First Lady of California
- In office August 2, 1954 – January 5, 1959
- Governor: Goodwin Knight
- Preceded by: Nina Warren
- Succeeded by: Bernice Layne Brown

Personal details
- Born: Virginia Piegrue October 12, 1918 Fort Dodge, Iowa, U.S.
- Died: November 29, 2010 (aged 92) Los Angeles, California, U.S.
- Spouse(s): C. Lyle Carlson ​ ​(m. 1942; died 1944)​ Goodwin Knight ​ ​(m. 1954; died 1970)​
- Occupation: Civic leader, poet

= Virginia Knight =

First Lady of California (1918–2010)

Virginia Piegrue Knight (October 12, 1918 – November 29, 2010) was an American civic figure who served as first lady of California from 1954 to 1959 during the governorship of Goodwin Knight. Her activities in that role included conservation work at the Governor's Mansion, documentation of the state’s earlier first ladies and promotion of public tours of the residence.

== Early life ==
Knight was born Virginia Piegrue in Fort Dodge, Iowa, and moved with her family to Los Angeles in 1923. She married Lieutenant C. Lyle Carlson of the United States Army Air Forces in 1942; he was killed in action over Italy in 1944. Following his death she volunteered with wounded servicemembers, earning the sobriquet "Viola Queen" from the Military Order of the Purple Heart.

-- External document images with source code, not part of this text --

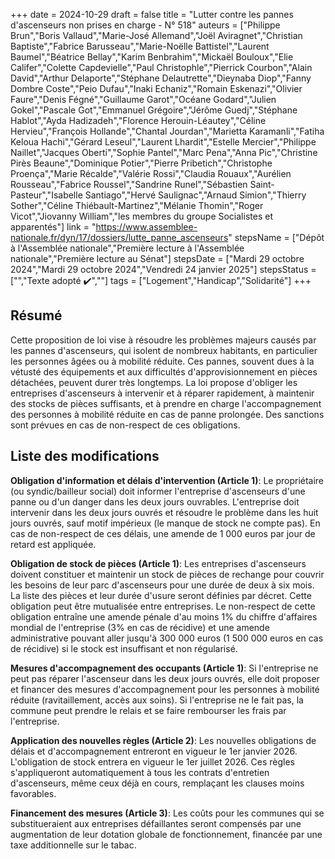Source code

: +++
date = 2024-10-29
draft = false
title = "Lutter contre les pannes d'ascenseurs non prises en charge - N° 518"
auteurs = ["Philippe Brun","Boris Vallaud","Marie-José Allemand","Joël Aviragnet","Christian Baptiste","Fabrice Barusseau","Marie-Noëlle Battistel","Laurent Baumel","Béatrice Bellay","Karim Benbrahim","Mickaël Bouloux","Elie Califer","Colette Capdevielle","Paul Christophle","Pierrick Courbon","Alain David","Arthur Delaporte","Stéphane Delautrette","Dieynaba Diop","Fanny Dombre Coste","Peio Dufau","Inaki Echaniz","Romain Eskenazi","Olivier Faure","Denis Fégné","Guillaume Garot","Océane Godard","Julien Gokel","Pascale Got","Emmanuel Grégoire","Jérôme Guedj","Stéphane Hablot","Ayda Hadizadeh","Florence Herouin-Léautey","Céline Hervieu","François Hollande","Chantal Jourdan","Marietta Karamanli","Fatiha Keloua Hachi","Gérard Leseul","Laurent Lhardit","Estelle Mercier","Philippe Naillet","Jacques Oberti","Sophie Pantel","Marc Pena","Anna Pic","Christine Pirès Beaune","Dominique Potier","Pierre Pribetich","Christophe Proença","Marie Récalde","Valérie Rossi","Claudia Rouaux","Aurélien Rousseau","Fabrice Roussel","Sandrine Runel","Sébastien Saint-Pasteur","Isabelle Santiago","Hervé Saulignac","Arnaud Simion","Thierry Sother","Céline Thiébault-Martinez","Mélanie Thomin","Roger Vicot","Jiovanny William","les membres du groupe Socialistes et apparentés"]
link = "https://www.assemblee-nationale.fr/dyn/17/dossiers/lutte_panne_ascenseurs"
stepsName = ["Dépôt à l'Assemblée nationale","Première lecture à l'Assemblée nationale","Première lecture au Sénat"]
stepsDate = ["Mardi 29 octobre 2024","Mardi 29 octobre 2024","Vendredi 24 janvier 2025"]
stepsStatus = ["","Texte adopté ✔️",""]
tags = ["Logement","Handicap","Solidarité"]
+++

## Résumé

Cette proposition de loi vise à résoudre les problèmes majeurs causés par les pannes d'ascenseurs, qui isolent de nombreux habitants, en particulier les personnes âgées ou à mobilité réduite. Ces pannes, souvent dues à la vétusté des équipements et aux difficultés d'approvisionnement en pièces détachées, peuvent durer très longtemps. La loi propose d'obliger les entreprises d'ascenseurs à intervenir et à réparer rapidement, à maintenir des stocks de pièces suffisants, et à prendre en charge l'accompagnement des personnes à mobilité réduite en cas de panne prolongée. Des sanctions sont prévues en cas de non-respect de ces obligations.

## Liste des modifications

**Obligation d'information et délais d'intervention (Article 1)**: Le propriétaire (ou syndic/bailleur social) doit informer l'entreprise d'ascenseurs d'une panne ou d'un danger dans les deux jours ouvrables. L'entreprise doit intervenir dans les deux jours ouvrés et résoudre le problème dans les huit jours ouvrés, sauf motif impérieux (le manque de stock ne compte pas). En cas de non-respect de ces délais, une amende de 1 000 euros par jour de retard est appliquée.

**Obligation de stock de pièces (Article 1)**: Les entreprises d'ascenseurs doivent constituer et maintenir un stock de pièces de rechange pour couvrir les besoins de leur parc d'ascenseurs pour une durée de deux à six mois. La liste des pièces et leur durée d'usure seront définies par décret. Cette obligation peut être mutualisée entre entreprises. Le non-respect de cette obligation entraîne une amende pénale d'au moins 1% du chiffre d'affaires mondial de l'entreprise (3% en cas de récidive) et une amende administrative pouvant aller jusqu'à 300 000 euros (1 500 000 euros en cas de récidive) si le stock est insuffisant et non régularisé.

**Mesures d'accompagnement des occupants (Article 1)**: Si l'entreprise ne peut pas réparer l'ascenseur dans les deux jours ouvrés, elle doit proposer et financer des mesures d'accompagnement pour les personnes à mobilité réduite (ravitaillement, accès aux soins). Si l'entreprise ne le fait pas, la commune peut prendre le relais et se faire rembourser les frais par l'entreprise.

**Application des nouvelles règles (Article 2)**: Les nouvelles obligations de délais et d'accompagnement entreront en vigueur le 1er janvier 2026. L'obligation de stock entrera en vigueur le 1er juillet 2026. Ces règles s'appliqueront automatiquement à tous les contrats d'entretien d'ascenseurs, même ceux déjà en cours, remplaçant les clauses moins favorables.

**Financement des mesures (Article 3)**: Les coûts pour les communes qui se substitueraient aux entreprises défaillantes seront compensés par une augmentation de leur dotation globale de fonctionnement, financée par une taxe additionnelle sur le tabac.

== First Lady of California ==
Governor Knight, whose first wife died in 1952, married Virginia Carlson on August 2, 1954 in Beverly Hills.

During her tenure, Knight supervised refurbishment of the mansion's kitchen, initiated a lighting scheme based on her personal teapot collection and assembled a photographic gallery of California’s gubernatorial spouses that remains on display. She also wrote short poems for use at political events and was a regular participant in public dances with the governor.

== Later activities ==
After leaving the mansion in 1959, Knight continued to support heritage initiatives and veterans' organizations. An oral history interview recorded for the Bancroft Library at the University of California, Berkeley recounts her cataloguing of artefacts in the Governor's Mansion and her advocacy for its designation as a state historic park.

== Personal life ==
The Knights resided in the Hancock Park neighborhood of Los Angeles. Goodwin Knight died in 1970; Virginia Knight lived in the same home until her death on November 29, 2010 at the age of ninety‑two. A statement released by her family characterized her as "born to be first lady." She was interred at Rose Hills Memorial Park in Whittier, California.